It's hard to say why, in one simple sentence, but there is every possibility we will be trying to get the girls into a tiny christian school, despite some reservations, and the very real chance that there will not be places available.
To be honest, I wonder myself how it has come to this, but I think it breaks down like this:
- Friends, associates, normal life - we just don't have them. The girls are normal, outgoing, friendly children, they WANT to be around other people. We on the other hand have tended to be a bit isolationist. I now regret that, and feel socially challenged at every turn. I don't want that for them (mind you, bear in mind that I went to school.) Homeschoolers repeatedly tell me that family comes first (but they have ten children, I have two) that as long as they have one good friend (they don't) and other children at church (zero) they'll be fine. That they don't need lots of friends. (No. But one would be nice.) Maybe in America, where christians and homeschoolers abound. But in this country? Where christians are in short supply and two home educators who think alike are even rarer? (see below)
- The passage of time ... we had this house on an agreed low rent while we 'did it up' for two years. To our horror, the rent review has just come around and the rent has gone up massively. Two years have gone. But that's OK, since we now have a fabulously made over house to live in, right? Wrong. We have decorated one room, and the kitchen is currently being redone. But what else happened? Like most home educators, we had to put education first and put life on hold. I don't regret that, but I'll turn fifty this year. I don't have forever.
- Kind of related - God's call on our life is clear(ish) to us - it has to do with living on the land, farming in a small way, bringing people out into creation and teaching and sharing skills,what most of you would call homesteading. We always believed that homeschooling was inextricably linked with that. Now it seems like it may be curtailing it?
- The hormone wars. The journeys into and out of the childbearing years of womanhood are tumultuous ones - at the moment, we have one of each going on, and one in the wings. It can be scary.
- Burn out. I feel all home edded out. I wonder if it's the year I've spent doing Ambleside? I never felt like this before. This is the one side road we have not yet fully explored - the one where we don't go to school, but we also don't do homeschool the way we have been doing.

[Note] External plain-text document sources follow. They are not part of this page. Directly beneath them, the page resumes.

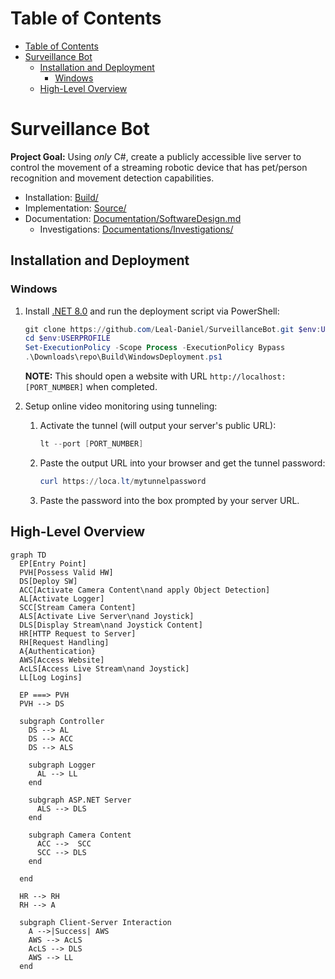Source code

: # Table of Contents
- [Table of Contents](#table-of-contents)
- [Surveillance Bot](#surveillance-bot)
  - [Installation and Deployment](#installation-and-deployment)
    - [Windows](#windows)
  - [High-Level Overview](#high-level-overview)

# Surveillance Bot
**Project Goal:** Using *only* C#, create a publicly accessible live server to control the movement of a streaming robotic device that has pet/person recognition and movement detection capabilities.
- Installation: [Build/](/Build/)
- Implementation: [Source/](/Source/)
- Documentation: [Documentation/SoftwareDesign.md](/Documentation/SoftwareDesign.md)
  - Investigations: [Documentations/Investigations/](/Documentation/Investigations/)
  
## Installation and Deployment
### Windows
1. Install [.NET 8.0](https://dotnet.microsoft.com/en-us/download/dotnet/thank-you/sdk-8.0.300-windows-x64-installer) and run the deployment script via PowerShell:
   
   ```powershell
   git clone https://github.com/Leal-Daniel/SurveillanceBot.git $env:USERPROFILE\Downloads\repo
   cd $env:USERPROFILE
   Set-ExecutionPolicy -Scope Process -ExecutionPolicy Bypass
   .\Downloads\repo\Build\WindowsDeployment.ps1
   ```

   **NOTE:** This should open a website with URL `http://localhost:[PORT_NUMBER]` when completed.
2. Setup online video monitoring using tunneling:
   1. Activate the tunnel (will output your server's public URL):
  
      ```powershell
      lt --port [PORT_NUMBER]
      ```
   2. Paste the output URL into your browser and get the tunnel password:
   
      ```powershell
      curl https://loca.lt/mytunnelpassword
      ```
   3. Paste the password into the box prompted by your server URL.

## High-Level Overview
```mermaid
graph TD
  EP[Entry Point]
  PVH[Possess Valid HW]
  DS[Deploy SW]
  ACC[Activate Camera Content\nand apply Object Detection]
  AL[Activate Logger]
  SCC[Stream Camera Content]
  ALS[Activate Live Server\nand Joystick]
  DLS[Display Stream\nand Joystick Content]
  HR[HTTP Request to Server]
  RH[Request Handling]
  A{Authentication}
  AWS[Access Website]
  AcLS[Access Live Stream\nand Joystick]
  LL[Log Logins]

  EP ===> PVH
  PVH --> DS

  subgraph Controller
    DS --> AL
    DS --> ACC
    DS --> ALS

    subgraph Logger
      AL --> LL
    end

    subgraph ASP.NET Server
      ALS --> DLS
    end

    subgraph Camera Content
      ACC -->  SCC
      SCC --> DLS
    end
    
  end
  
  HR --> RH
  RH --> A
  
  subgraph Client-Server Interaction
    A -->|Success| AWS
    AWS --> AcLS
    AcLS --> DLS
    AWS --> LL
  end
```
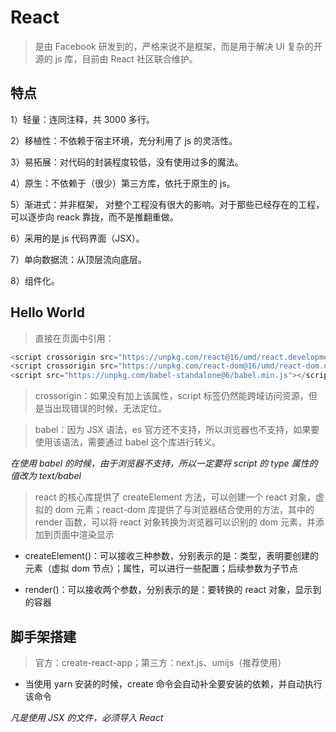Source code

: # React

> 是由 Facebook 研发到的，严格来说不是框架，而是用于解决 UI 复杂的开源的 js 库，目前由 React 社区联合维护。

## 特点

1）轻量：连同注释，共 3000 多行。

2）移植性：不依赖于宿主环境，充分利用了 js 的灵活性。

3）易拓展：对代码的封装程度较低，没有使用过多的魔法。

4）原生：不依赖于（很少）第三方库，依托于原生的 js。

5）渐进式：并非框架， 对整个工程没有很大的影响。对于那些已经存在的工程，可以逐步向 reack 靠拢，而不是推翻重做。

6）采用的是 js 代码界面（JSX）。

7）单向数据流：从顶层流向底层。

8）组件化。

## Hello World

> 直接在页面中引用：

```js
<script crossorigin src="https://unpkg.com/react@16/umd/react.development.js"></script>
<script crossorigin src="https://unpkg.com/react-dom@16/umd/react-dom.development.js"></script>
<script src="https://unpkg.com/babel-standalone@6/babel.min.js"></script>
```

> crossorigin：如果没有加上该属性，script 标签仍然能跨域访问资源，但是当出现错误的时候，无法定位。

> babel：因为 JSX 语法，es 官方还不支持，所以浏览器也不支持，如果要使用该语法，需要通过 babel 这个库进行转义。

_在使用 babel 的时候，由于浏览器不支持，所以一定要将 script 的 type 属性的值改为 text/babel_

> react 的核心库提供了 createElement 方法，可以创建一个 react 对象，虚拟的 dom 元素；react-dom 库提供了与浏览器结合使用的方法，其中的 render 函数，可以将 react 对象转换为浏览器可以识别的 dom 元素，并添加到页面中渲染显示

- createElement()：可以接收三种参数，分别表示的是：类型，表明要创建的元素（虚拟 dom 节点）；属性，可以进行一些配置；后续参数为子节点

- render()：可以接收两个参数，分别表示的是：要转换的 react 对象，显示到的容器

## 脚手架搭建

> 官方：create-react-app；第三方：next.js、umijs（推荐使用）

- 当使用 yarn 安装的时候，create 命令会自动补全要安装的依赖，并自动执行该命令

_凡是使用 JSX 的文件，必须导入 React_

- Disappointment. I have to say, and this is harsh, but true - home educators, both christian and not, have disappointed me beyond belief. The cliqueishness, the rudeness, the lack of consideration - I have stood there red faced while a particular mother talks over my daughter's head to invite another child to her precious drama group, saying 'oh do come, we would so like you to come' - leaving my poor daughter wondering what she has done wrong to be so totally, totally excluded. I have watched embarrassed as other mothers are invited to things, and I have eventually had to say 'er .. what's this about then?' only to be told grudgingly what's going on. We went yesterday to an event where one group of home edded children were positively herded by their parents to keep them away from our 'unknown' children. I am sick to my stomach with home educators. The worst offenders are 'christians'
- Disappointment #2. The Badman Report has brought out the worst in us. The bickering and mudslinging are offensive to me, and a poor example to my children.
However, whether there actually is a way out, is another matter.


2 comments:
Hi Jackie,
I'm sorry about your struggles and the hard times you have had with other home edders! We aren't all so difficult. I'm sorry we haven't been more of a support to you. You will not have any comments from me if you choose to put the kids in school - I have only commented in the past hoping you could find a solution as I thought you wanted to continue and were finding difficult to do so! I didn't understand all of the above. I still count you a friend and am here if you need to talk to someone! (((HUGS))) - Deedee
bless you dee dee, you're a good friend to have onside :D
Your idea was actually a good one - if we could overcome all the other stuff, childminding and home edding would work best. In fact, as it turns out, it looks like child minding and school are NOT going to work out.
It's still a jumble. Maybe I'll get over it, maybe they will. At the moment, we're all just down.